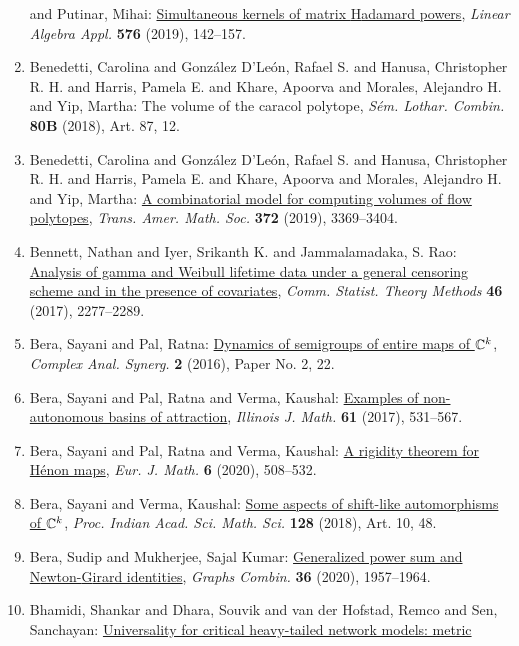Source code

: \begin{enumerate}
and Putinar, Mihai: \href{https://doi.org/10.1016/j.laa.2018.03.035}{Simultaneous kernels of matrix {H}adamard powers}, \emph{Linear Algebra Appl.} {\bf 576} (2019), 142--157.
\item Benedetti, Carolina and Gonz\'{a}lez D'Le\'{o}n, Rafael S. and Hanusa,
Christopher R. H. and Harris, Pamela E. and Khare, Apoorva and
Morales, Alejandro H. and Yip, Martha: The volume of the caracol polytope, \emph{S\'{e}m. Lothar. Combin.} {\bf 80B} (2018), Art. 87, 12.
\item Benedetti, Carolina and Gonz\'{a}lez D'Le\'{o}n, Rafael S. and Hanusa,
Christopher R. H. and Harris, Pamela E. and Khare, Apoorva and
Morales, Alejandro H. and Yip, Martha: \href{https://doi.org/10.1090/tran/7743}{A combinatorial model for computing volumes of flow polytopes}, \emph{Trans. Amer. Math. Soc.} {\bf 372} (2019), 3369--3404.
\item Bennett, Nathan and Iyer, Srikanth K. and Jammalamadaka, S.
Rao: \href{https://doi.org/10.1080/03610926.2015.1041981}{Analysis of gamma and {W}eibull lifetime data under a general
censoring scheme and in the presence of covariates}, \emph{Comm. Statist. Theory Methods} {\bf 46} (2017), 2277--2289.
\item Bera, Sayani and Pal, Ratna: \href{https://doi.org/10.1186/s40627-016-0006-x}{Dynamics of semigroups of entire maps of {$\Bbb{C}^k$}}, \emph{Complex Anal. Synerg.} {\bf 2} (2016), Paper No. 2, 22.
\item Bera, Sayani and Pal, Ratna and Verma, Kaushal: \href{https://projecteuclid.org/euclid.ijm/1534924839}{Examples of non-autonomous basins of attraction}, \emph{Illinois J. Math.} {\bf 61} (2017), 531--567.
\item Bera, Sayani and Pal, Ratna and Verma, Kaushal: \href{https://doi.org/10.1007/s40879-019-00326-7}{A rigidity theorem for {H}\'{e}non maps}, \emph{Eur. J. Math.} {\bf 6} (2020), 508--532.
\item Bera, Sayani and Verma, Kaushal: \href{https://doi.org/10.1007/s12044-018-0388-1}{Some aspects of shift-like automorphisms of {$\Bbb C^k$}}, \emph{Proc. Indian Acad. Sci. Math. Sci.} {\bf 128} (2018), Art. 10, 48.
\item Bera, Sudip and Mukherjee, Sajal Kumar: \href{https://doi.org/10.1007/s00373-020-02223-3}{Generalized power sum and {N}ewton-{G}irard identities}, \emph{Graphs Combin.} {\bf 36} (2020), 1957--1964.
\item Bhamidi, Shankar and Dhara, Souvik and van der Hofstad, Remco
and Sen, Sanchayan: \href{https://doi.org/10.1214/19-ejp408}{Universality for critical heavy-tailed network models: metric
}
\end{enumerate}

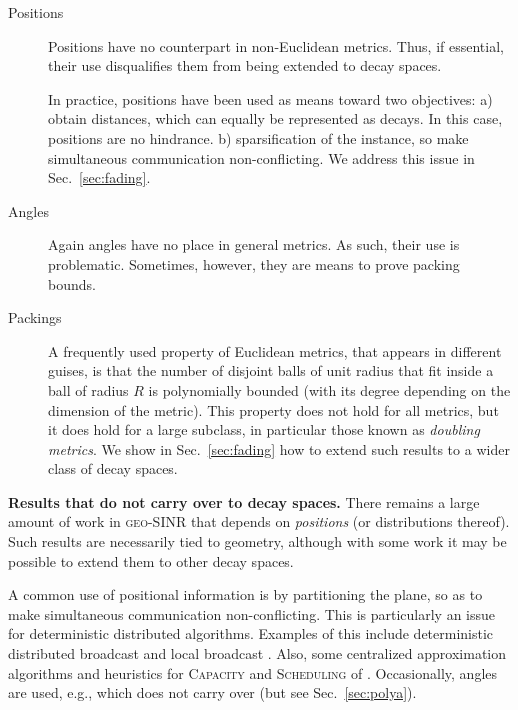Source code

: \documentclass[11pt]{amsart}
\newcommand{\prob}[1]{\textsc{#1}}
\newcommand{\Capacity}{\prob{Capacity}}
\newcommand{\capacity}{\Capacity}
\newcommand{\Scheduling}{\prob{Scheduling}}
\newcommand{\scheduling}{\Scheduling}
\newcommand{\geomodel}{\textsc{geo-SINR}}
\newcommand{\mypara}[1]{\smallskip\noindent\textbf{#1.}}  \newcommand{\tightpara}[1]{\noindent\textbf{#1.}}  \newcommand{\inddim}{D}
\newcommand{\authorcomment}[1]{}
\begin{document}
\begin{description}
\item[Positions] Positions have no counterpart in non-Euclidean
  metrics\authorcomment{That have been considered in this context, at
    least; non-Euclidean geometries with coordinate structures do
    exist.}.  Thus, if essential, their use disqualifies them from
  being extended to decay spaces.

In practice, positions have been used as means toward two objectives:
a) obtain distances, which can equally be represented as decays.
In this case, positions are no hindrance.
b) sparsification of the instance, so make
simultaneous communication non-conflicting.
We address this issue in Sec.~\ref{sec:fading}. 

\item[Angles] Again angles have no place in general metrics.
As such, their use is problematic. Sometimes, however, they are means
to prove packing bounds.
\item[Packings] A frequently used property of Euclidean metrics, that
  appears in different guises, is that
the number of disjoint balls of unit radius that fit inside a ball of
radius $R$ is polynomially bounded (with its degree depending on the
dimension of the metric). This property does not hold for all metrics,
but it does hold for a large subclass, in particular those known as
\emph{doubling metrics}. We show in Sec.~\ref{sec:fading} how to
extend such results to a wider class of decay spaces.
\end{description}
\fi

\mypara{Results that do not carry over to decay spaces}
There remains a large amount of work in {\geomodel} that depends on
\emph{positions} (or distributions thereof). 
Such results are necessarily tied to geometry, although with some work
it may be possible to extend them to other decay spaces.

A common use of positional information is by partitioning the
plane, so as to make simultaneous communication non-conflicting. This
is particularly an issue for deterministic distributed algorithms.
Examples of this include deterministic distributed broadcast
\cite{JurdzinskiKRS13, JurdzinskiKS13FCT} and local broadcast
\cite{JurdzinskiK12, FuchsW13}.  Also, some centralized approximation
algorithms and heuristics for {\capacity} and {\scheduling} of
\cite{gouss2007, DBLP:journals/corr/abs-1208-0627}.  
Occasionally, angles are used, e.g.\cite{GHWW09}, which does not carry over
(but see Sec.~\ref{sec:polya}).
\end{document}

-------------------------

Since the copy must contain no pictures, return only the text of the records, exactly as it stands.

» **Answer to this problem**:
Source code

: \begin{enumerate}
and Putinar, Mihai: \href{https://doi.org/10.1016/j.laa.2018.03.035}{Simultaneous kernels of matrix {H}adamard powers}, \emph{Linear Algebra Appl.} {\bf 576} (2019), 142--157.
\item Benedetti, Carolina and Gonz\'{a}lez D'Le\'{o}n, Rafael S. and Hanusa,
Christopher R. H. and Harris, Pamela E. and Khare, Apoorva and
Morales, Alejandro H. and Yip, Martha: The volume of the caracol polytope, \emph{S\'{e}m. Lothar. Combin.} {\bf 80B} (2018), Art. 87, 12.
\item Benedetti, Carolina and Gonz\'{a}lez D'Le\'{o}n, Rafael S. and Hanusa,
Christopher R. H. and Harris, Pamela E. and Khare, Apoorva and
Morales, Alejandro H. and Yip, Martha: \href{https://doi.org/10.1090/tran/7743}{A combinatorial model for computing volumes of flow polytopes}, \emph{Trans. Amer. Math. Soc.} {\bf 372} (2019), 3369--3404.
\item Bennett, Nathan and Iyer, Srikanth K. and Jammalamadaka, S.
Rao: \href{https://doi.org/10.1080/03610926.2015.1041981}{Analysis of gamma and {W}eibull lifetime data under a general
censoring scheme and in the presence of covariates}, \emph{Comm. Statist. Theory Methods} {\bf 46} (2017), 2277--2289.
\item Bera, Sayani and Pal, Ratna: \href{https://doi.org/10.1186/s40627-016-0006-x}{Dynamics of semigroups of entire maps of {$\Bbb{C}^k$}}, \emph{Complex Anal. Synerg.} {\bf 2} (2016), Paper No. 2, 22.
\item Bera, Sayani and Pal, Ratna and Verma, Kaushal: \href{https://projecteuclid.org/euclid.ijm/1534924839}{Examples of non-autonomous basins of attraction}, \emph{Illinois J. Math.} {\bf 61} (2017), 531--567.
\item Bera, Sayani and Pal, Ratna and Verma, Kaushal: \href{https://doi.org/10.1007/s40879-019-00326-7}{A rigidity theorem for {H}\'{e}non maps}, \emph{Eur. J. Math.} {\bf 6} (2020), 508--532.
\item Bera, Sayani and Verma, Kaushal: \href{https://doi.org/10.1007/s12044-018-0388-1}{Some aspects of shift-like automorphisms of {$\Bbb C^k$}}, \emph{Proc. Indian Acad. Sci. Math. Sci.} {\bf 128} (2018), Art. 10, 48.
\item Bera, Sudip and Mukherjee, Sajal Kumar: \href{https://doi.org/10.1007/s00373-020-02223-3}{Generalized power sum and {N}ewton-{G}irard identities}, \emph{Graphs Combin.} {\bf 36} (2020), 1957--1964.
\item Bhamidi, Shankar and Dhara, Souvik and van der Hofstad, Remco
and Sen, Sanchayan: \href{https://doi.org/10.1214/19-ejp408}{Universality for critical heavy-tailed network models: metric
}
\end{enumerate}

Source code

: \documentclass[11pt]{amsart}
\newcommand{\prob}[1]{\textsc{#1}}
\newcommand{\Capacity}{\prob{Capacity}}
\newcommand{\capacity}{\Capacity}
\newcommand{\Scheduling}{\prob{Scheduling}}
\newcommand{\scheduling}{\Scheduling}
\newcommand{\geomodel}{\textsc{geo-SINR}}
\newcommand{\mypara}[1]{\smallskip\noindent\textbf{#1.}}  \newcommand{\tightpara}[1]{\noindent\textbf{#1.}}  \newcommand{\inddim}{D}
\newcommand{\authorcomment}[1]{}
\begin{document}
\begin{description}
\item[Positions] Positions have no counterpart in non-Euclidean
  metrics\authorcomment{That have been considered in this context, at
    least; non-Euclidean geometries with coordinate structures do
    exist.}.  Thus, if essential, their use disqualifies them from
  being extended to decay spaces.

In practice, positions have been used as means toward two objectives:
a) obtain distances, which can equally be represented as decays.
In this case, positions are no hindrance.
b) sparsification of the instance, so make
simultaneous communication non-conflicting.
We address this issue in Sec.~\ref{sec:fading}. 

\item[Angles] Again angles have no place in general metrics.
As such, their use is problematic. Sometimes, however, they are means
to prove packing bounds.
\item[Packings] A frequently used property of Euclidean metrics, that
  appears in different guises, is that
the number of disjoint balls of unit radius that fit inside a ball of
radius $R$ is polynomially bounded (with its degree depending on the
dimension of the metric). This property does not hold for all metrics,
but it does hold for a large subclass, in particular those known as
\emph{doubling metrics}. We show in Sec.~\ref{sec:fading} how to
extend such results to a wider class of decay spaces.
\end{description}
\fi

\mypara{Results that do not carry over to decay spaces}
There remains a large amount of work in {\geomodel} that depends on
\emph{positions} (or distributions thereof). 
Such results are necessarily tied to geometry, although with some work
it may be possible to extend them to other decay spaces.

A common use of positional information is by partitioning the
plane, so as to make simultaneous communication non-conflicting. This
is particularly an issue for deterministic distributed algorithms.
Examples of this include deterministic distributed broadcast
\cite{JurdzinskiKRS13, JurdzinskiKS13FCT} and local broadcast
\cite{JurdzinskiK12, FuchsW13}.  Also, some centralized approximation
algorithms and heuristics for {\capacity} and {\scheduling} of
\cite{gouss2007, DBLP:journals/corr/abs-1208-0627}.  
Occasionally, angles are used, e.g.\cite{GHWW09}, which does not carry over
(but see Sec.~\ref{sec:polya}).
\end{document}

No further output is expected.